* Task goal *
A complete answer includes every line below with the word "implemented".

* Given records *
● ● ● ●

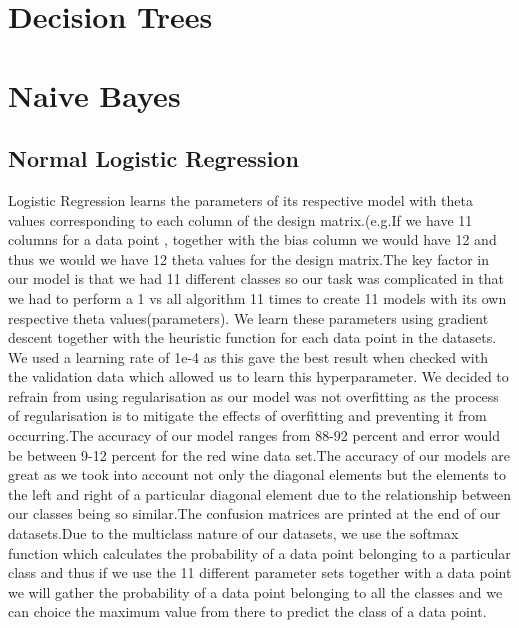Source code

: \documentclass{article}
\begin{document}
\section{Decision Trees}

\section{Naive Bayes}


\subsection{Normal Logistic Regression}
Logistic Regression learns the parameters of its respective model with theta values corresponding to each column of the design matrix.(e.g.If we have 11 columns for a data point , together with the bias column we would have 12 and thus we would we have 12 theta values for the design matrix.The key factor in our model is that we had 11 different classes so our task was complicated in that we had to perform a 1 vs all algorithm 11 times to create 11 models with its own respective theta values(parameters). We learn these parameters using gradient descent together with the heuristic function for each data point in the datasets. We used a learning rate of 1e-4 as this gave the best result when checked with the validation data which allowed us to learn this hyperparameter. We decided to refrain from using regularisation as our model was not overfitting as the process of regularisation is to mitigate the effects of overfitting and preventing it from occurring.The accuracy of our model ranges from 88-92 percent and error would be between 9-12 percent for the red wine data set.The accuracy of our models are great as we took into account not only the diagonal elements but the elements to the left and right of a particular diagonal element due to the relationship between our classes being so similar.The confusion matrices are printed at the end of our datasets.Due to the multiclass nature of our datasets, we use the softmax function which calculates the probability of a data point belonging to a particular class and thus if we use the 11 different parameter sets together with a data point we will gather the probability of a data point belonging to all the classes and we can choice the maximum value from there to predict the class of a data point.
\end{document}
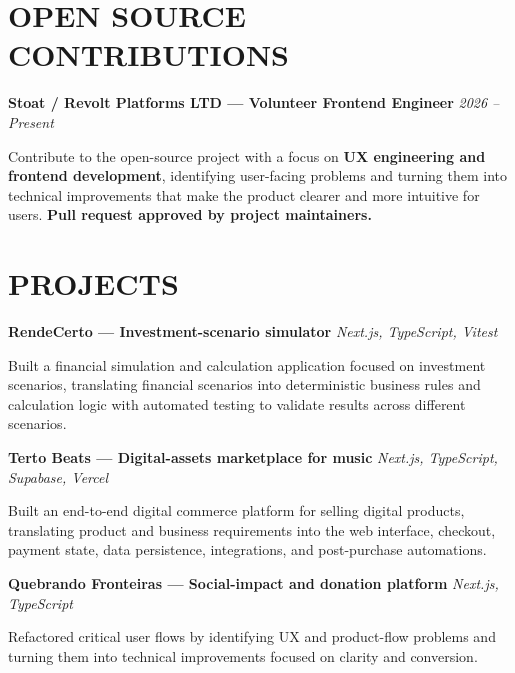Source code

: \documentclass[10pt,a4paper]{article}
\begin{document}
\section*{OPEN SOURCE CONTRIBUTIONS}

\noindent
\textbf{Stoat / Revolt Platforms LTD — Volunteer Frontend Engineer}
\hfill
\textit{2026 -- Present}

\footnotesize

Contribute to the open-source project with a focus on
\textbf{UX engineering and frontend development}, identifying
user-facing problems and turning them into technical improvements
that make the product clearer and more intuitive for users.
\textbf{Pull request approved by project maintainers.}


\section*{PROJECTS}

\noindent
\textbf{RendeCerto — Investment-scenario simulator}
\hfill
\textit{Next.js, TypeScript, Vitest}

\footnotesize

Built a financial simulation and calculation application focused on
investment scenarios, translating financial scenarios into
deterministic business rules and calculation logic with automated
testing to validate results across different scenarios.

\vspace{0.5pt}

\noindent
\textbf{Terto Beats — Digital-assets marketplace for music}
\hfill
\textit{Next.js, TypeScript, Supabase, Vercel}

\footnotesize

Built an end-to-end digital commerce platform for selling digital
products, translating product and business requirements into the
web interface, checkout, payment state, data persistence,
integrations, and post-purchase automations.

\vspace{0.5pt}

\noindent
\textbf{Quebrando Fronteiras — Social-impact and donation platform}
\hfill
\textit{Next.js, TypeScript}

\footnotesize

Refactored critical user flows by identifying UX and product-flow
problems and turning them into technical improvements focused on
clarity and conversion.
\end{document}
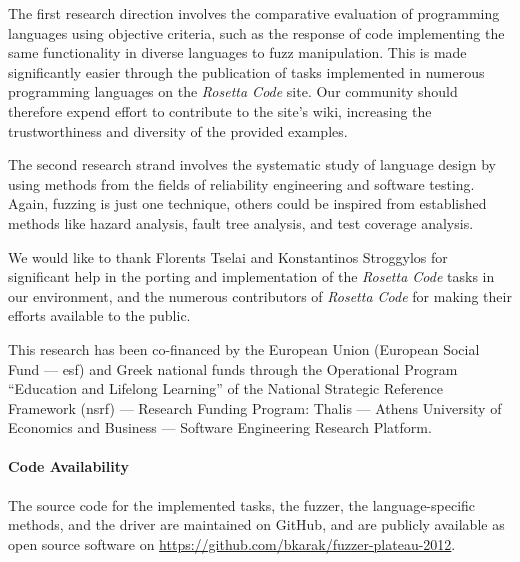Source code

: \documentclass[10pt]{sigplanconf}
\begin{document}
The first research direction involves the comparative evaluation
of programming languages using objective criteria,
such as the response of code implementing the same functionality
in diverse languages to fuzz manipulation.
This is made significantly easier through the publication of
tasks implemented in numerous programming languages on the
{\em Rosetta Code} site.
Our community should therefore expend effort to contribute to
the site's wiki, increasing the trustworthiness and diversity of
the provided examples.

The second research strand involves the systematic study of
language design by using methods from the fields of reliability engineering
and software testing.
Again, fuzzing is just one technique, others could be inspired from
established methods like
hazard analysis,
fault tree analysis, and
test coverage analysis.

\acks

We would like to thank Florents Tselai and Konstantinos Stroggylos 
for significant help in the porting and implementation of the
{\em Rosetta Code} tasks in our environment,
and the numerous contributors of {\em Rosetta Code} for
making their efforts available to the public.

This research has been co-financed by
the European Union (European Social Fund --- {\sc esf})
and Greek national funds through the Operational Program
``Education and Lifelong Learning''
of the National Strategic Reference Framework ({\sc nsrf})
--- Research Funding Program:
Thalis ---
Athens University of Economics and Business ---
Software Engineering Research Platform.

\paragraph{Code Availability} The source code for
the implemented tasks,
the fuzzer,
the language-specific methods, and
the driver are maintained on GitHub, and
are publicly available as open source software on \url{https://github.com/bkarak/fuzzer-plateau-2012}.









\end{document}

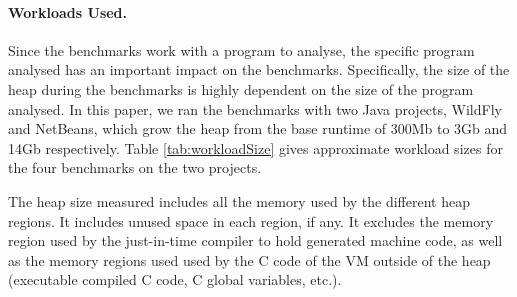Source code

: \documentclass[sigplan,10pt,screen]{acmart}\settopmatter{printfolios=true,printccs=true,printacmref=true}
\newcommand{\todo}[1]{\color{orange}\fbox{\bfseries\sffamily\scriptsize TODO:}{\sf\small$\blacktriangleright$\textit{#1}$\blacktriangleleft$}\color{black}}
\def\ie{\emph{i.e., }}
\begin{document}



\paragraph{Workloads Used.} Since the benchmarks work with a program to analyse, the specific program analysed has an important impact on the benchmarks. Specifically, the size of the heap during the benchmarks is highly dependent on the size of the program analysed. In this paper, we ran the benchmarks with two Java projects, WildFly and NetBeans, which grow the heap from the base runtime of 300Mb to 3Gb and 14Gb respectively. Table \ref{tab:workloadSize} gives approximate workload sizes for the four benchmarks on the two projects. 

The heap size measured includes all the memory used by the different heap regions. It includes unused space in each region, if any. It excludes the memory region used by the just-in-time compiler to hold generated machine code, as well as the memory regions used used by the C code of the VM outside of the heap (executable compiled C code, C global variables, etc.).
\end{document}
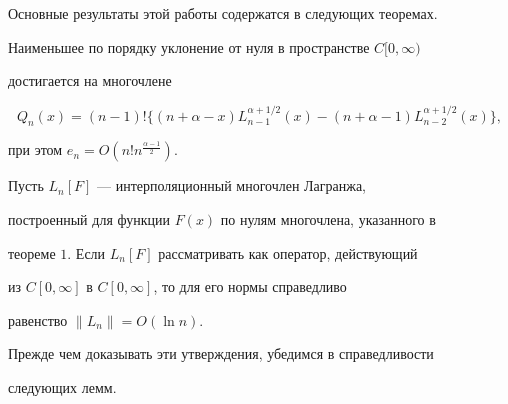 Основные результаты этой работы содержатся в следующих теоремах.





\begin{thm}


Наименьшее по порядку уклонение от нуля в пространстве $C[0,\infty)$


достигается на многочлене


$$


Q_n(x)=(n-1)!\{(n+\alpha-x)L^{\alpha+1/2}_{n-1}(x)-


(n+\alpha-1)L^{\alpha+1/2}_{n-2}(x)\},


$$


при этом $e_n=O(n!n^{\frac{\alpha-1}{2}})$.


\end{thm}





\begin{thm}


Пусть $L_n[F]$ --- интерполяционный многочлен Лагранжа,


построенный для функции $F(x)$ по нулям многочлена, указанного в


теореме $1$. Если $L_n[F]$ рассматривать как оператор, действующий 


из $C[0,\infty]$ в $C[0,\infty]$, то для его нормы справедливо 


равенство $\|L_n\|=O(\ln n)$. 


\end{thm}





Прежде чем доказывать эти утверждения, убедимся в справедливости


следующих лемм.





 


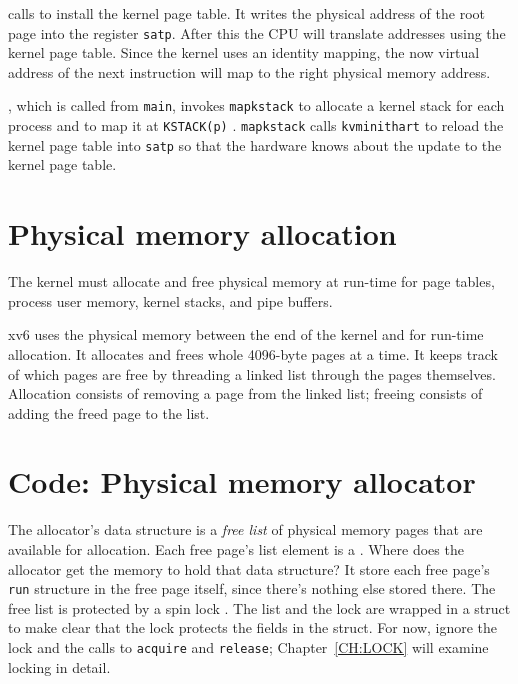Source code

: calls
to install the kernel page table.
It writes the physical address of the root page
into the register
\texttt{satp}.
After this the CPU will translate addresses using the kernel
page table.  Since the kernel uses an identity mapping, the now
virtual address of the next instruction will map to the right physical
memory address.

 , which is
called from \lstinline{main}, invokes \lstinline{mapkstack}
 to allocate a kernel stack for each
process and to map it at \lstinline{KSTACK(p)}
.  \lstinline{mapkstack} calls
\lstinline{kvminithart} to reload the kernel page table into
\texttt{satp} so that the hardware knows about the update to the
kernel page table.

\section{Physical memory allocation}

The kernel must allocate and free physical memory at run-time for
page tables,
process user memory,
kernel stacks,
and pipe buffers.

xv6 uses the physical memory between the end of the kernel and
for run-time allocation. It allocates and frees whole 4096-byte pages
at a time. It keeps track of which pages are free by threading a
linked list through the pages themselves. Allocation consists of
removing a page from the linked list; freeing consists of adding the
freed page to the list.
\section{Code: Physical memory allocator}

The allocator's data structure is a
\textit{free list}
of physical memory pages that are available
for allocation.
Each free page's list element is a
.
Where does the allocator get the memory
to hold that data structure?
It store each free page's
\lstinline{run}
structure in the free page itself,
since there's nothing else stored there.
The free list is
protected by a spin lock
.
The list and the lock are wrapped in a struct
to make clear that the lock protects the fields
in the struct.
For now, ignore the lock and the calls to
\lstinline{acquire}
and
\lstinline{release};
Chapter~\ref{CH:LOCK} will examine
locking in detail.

● ● ● ●

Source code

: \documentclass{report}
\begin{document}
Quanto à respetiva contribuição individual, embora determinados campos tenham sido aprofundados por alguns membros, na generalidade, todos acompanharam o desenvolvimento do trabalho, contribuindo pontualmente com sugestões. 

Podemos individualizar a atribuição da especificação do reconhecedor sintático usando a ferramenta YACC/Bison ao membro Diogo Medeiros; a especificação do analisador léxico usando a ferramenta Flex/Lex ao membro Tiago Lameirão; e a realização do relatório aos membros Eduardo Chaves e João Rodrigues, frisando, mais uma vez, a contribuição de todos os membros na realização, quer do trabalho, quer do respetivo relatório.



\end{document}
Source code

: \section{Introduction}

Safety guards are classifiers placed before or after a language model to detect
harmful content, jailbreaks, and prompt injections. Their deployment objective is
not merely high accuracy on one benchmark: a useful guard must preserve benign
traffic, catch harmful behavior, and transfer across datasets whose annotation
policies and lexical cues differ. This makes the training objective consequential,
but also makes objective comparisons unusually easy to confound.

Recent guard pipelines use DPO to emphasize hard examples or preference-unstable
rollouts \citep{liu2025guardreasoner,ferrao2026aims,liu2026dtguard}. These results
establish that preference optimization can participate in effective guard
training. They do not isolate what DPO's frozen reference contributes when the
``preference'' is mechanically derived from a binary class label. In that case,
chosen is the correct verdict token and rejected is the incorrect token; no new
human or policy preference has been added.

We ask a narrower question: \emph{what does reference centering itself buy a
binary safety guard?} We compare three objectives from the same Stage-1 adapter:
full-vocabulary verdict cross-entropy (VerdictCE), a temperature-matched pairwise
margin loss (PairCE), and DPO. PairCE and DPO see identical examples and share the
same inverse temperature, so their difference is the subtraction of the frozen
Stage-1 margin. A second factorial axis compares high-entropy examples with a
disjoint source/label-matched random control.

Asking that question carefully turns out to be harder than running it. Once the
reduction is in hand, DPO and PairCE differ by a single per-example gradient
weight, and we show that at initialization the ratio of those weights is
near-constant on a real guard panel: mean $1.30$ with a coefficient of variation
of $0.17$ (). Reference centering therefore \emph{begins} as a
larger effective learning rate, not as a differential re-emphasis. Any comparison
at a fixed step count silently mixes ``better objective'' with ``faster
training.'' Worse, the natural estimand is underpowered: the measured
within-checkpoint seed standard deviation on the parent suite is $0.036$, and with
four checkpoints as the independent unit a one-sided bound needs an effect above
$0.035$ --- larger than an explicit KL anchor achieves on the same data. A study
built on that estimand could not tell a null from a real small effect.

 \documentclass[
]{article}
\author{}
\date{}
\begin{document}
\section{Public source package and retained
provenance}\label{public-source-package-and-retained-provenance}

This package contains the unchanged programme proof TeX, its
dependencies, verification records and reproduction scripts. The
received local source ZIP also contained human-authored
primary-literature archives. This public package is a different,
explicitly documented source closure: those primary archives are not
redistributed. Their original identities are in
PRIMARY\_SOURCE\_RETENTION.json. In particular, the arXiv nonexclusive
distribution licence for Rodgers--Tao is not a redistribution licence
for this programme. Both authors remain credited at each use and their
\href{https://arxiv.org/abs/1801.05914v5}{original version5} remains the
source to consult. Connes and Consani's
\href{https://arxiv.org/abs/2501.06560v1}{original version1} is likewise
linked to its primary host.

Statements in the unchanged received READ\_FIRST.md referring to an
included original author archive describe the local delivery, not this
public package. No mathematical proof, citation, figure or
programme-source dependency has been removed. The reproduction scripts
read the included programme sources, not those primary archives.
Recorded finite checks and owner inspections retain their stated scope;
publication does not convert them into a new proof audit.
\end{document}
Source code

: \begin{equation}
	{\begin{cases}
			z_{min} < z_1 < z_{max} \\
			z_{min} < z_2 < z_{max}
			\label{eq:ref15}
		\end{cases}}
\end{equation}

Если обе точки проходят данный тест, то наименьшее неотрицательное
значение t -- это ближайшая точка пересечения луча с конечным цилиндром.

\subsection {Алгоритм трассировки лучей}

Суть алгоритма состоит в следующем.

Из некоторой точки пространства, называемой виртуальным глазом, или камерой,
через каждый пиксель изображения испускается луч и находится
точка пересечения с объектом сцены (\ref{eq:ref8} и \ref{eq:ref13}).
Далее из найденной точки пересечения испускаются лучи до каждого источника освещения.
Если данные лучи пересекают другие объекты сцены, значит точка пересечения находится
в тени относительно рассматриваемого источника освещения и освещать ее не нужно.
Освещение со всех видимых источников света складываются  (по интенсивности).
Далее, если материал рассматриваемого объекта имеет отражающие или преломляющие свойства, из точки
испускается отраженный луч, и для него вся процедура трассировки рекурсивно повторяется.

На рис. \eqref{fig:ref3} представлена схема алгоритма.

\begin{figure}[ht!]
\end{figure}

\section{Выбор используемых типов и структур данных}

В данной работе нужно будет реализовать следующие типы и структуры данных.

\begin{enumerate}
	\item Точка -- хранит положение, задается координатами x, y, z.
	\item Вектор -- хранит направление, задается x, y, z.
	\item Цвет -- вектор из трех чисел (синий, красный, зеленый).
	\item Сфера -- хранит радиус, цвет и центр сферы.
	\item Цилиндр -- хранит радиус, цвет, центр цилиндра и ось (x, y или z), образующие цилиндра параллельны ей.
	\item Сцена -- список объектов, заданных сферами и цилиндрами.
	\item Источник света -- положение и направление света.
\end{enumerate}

● ● ● ●

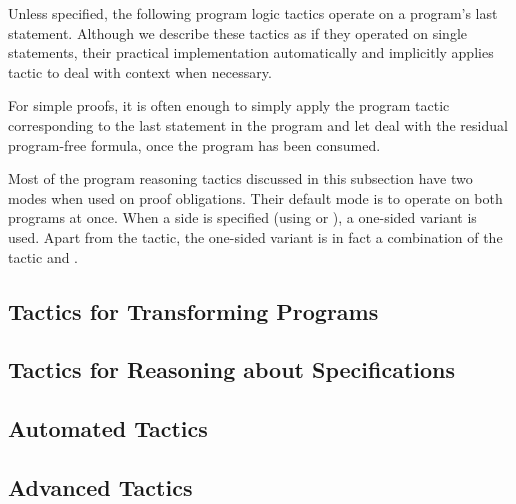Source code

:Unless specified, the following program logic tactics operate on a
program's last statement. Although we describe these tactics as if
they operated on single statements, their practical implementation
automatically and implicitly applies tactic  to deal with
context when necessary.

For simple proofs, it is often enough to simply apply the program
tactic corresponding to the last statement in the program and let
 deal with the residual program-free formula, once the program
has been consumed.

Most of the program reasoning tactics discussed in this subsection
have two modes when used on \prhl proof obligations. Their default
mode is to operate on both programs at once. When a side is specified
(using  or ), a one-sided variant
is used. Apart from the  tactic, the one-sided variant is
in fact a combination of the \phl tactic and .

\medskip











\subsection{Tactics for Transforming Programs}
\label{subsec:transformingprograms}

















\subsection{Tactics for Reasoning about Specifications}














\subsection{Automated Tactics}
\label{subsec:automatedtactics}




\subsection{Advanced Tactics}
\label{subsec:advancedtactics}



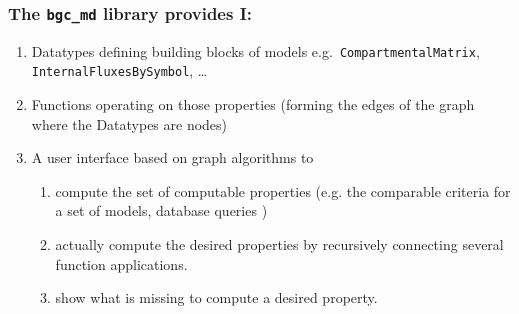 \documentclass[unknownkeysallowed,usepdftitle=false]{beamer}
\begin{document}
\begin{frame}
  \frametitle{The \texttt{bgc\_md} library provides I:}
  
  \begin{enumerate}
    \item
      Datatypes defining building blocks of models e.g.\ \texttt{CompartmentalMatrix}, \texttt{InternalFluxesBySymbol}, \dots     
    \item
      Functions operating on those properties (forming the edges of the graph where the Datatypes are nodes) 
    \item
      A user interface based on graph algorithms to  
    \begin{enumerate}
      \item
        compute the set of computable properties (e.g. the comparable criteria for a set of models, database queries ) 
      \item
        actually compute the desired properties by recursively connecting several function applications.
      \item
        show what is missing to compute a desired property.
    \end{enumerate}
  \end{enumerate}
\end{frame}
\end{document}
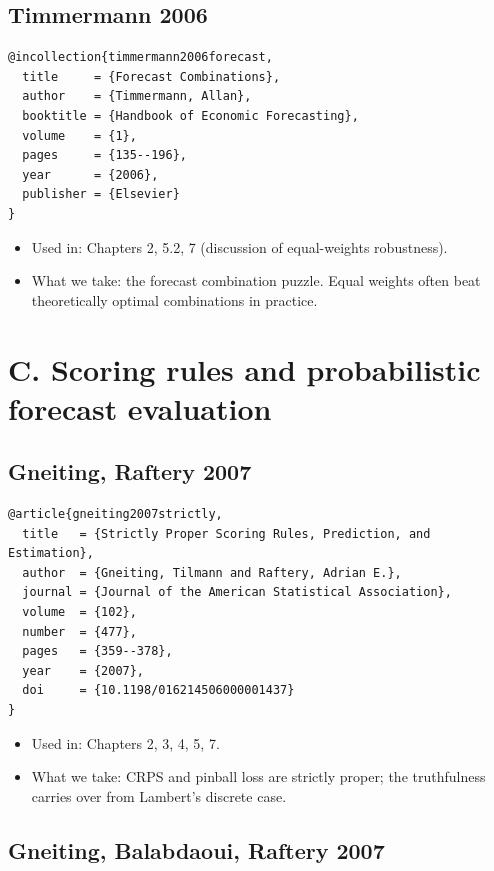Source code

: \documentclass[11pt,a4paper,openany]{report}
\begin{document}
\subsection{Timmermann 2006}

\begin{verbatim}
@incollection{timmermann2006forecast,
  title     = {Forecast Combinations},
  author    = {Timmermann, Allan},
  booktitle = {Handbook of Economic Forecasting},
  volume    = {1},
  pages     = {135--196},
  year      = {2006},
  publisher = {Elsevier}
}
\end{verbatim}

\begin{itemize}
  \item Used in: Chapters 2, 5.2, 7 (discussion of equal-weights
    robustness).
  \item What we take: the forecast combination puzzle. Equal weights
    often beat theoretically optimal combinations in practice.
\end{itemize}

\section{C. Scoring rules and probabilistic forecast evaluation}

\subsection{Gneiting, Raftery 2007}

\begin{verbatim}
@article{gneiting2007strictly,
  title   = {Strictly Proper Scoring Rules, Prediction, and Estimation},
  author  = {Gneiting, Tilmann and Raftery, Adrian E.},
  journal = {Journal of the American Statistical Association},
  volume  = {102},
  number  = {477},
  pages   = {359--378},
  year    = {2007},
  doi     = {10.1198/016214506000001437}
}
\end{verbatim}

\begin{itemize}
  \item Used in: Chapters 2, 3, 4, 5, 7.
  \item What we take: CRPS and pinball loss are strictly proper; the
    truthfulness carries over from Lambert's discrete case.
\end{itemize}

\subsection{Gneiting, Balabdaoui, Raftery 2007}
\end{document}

● ● ● ●

* Task solution *
tasks implemented in numerous programming languages on the
the implemented tasks,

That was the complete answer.